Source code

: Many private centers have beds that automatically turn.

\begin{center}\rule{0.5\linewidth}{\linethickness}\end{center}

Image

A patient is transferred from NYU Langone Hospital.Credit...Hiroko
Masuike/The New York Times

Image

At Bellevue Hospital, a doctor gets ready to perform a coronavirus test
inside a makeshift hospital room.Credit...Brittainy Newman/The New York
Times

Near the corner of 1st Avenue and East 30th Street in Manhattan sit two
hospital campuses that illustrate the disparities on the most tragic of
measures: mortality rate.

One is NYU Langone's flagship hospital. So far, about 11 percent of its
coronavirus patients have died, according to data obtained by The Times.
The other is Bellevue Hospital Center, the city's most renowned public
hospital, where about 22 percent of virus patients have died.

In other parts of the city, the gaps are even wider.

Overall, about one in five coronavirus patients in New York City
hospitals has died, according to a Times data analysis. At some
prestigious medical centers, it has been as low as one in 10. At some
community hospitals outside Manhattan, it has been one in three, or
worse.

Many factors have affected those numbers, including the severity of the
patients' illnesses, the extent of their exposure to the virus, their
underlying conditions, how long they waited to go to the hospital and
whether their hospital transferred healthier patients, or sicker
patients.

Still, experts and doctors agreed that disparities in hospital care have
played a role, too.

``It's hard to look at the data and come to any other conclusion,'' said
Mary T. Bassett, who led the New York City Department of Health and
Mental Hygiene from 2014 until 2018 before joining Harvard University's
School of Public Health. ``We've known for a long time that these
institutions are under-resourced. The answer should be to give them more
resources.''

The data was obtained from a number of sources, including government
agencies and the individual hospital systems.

+---+

What you should do
Beginning at the line above that contains "other conclusion,'' said", return each line exactly through the line that contains "Mental Hygiene from", and no others.

Finished task
``It's hard to look at the data and come to any other conclusion,'' said
Mary T. Bassett, who led the New York City Department of Health and
Mental Hygiene from 2014 until 2018 before joining Harvard University's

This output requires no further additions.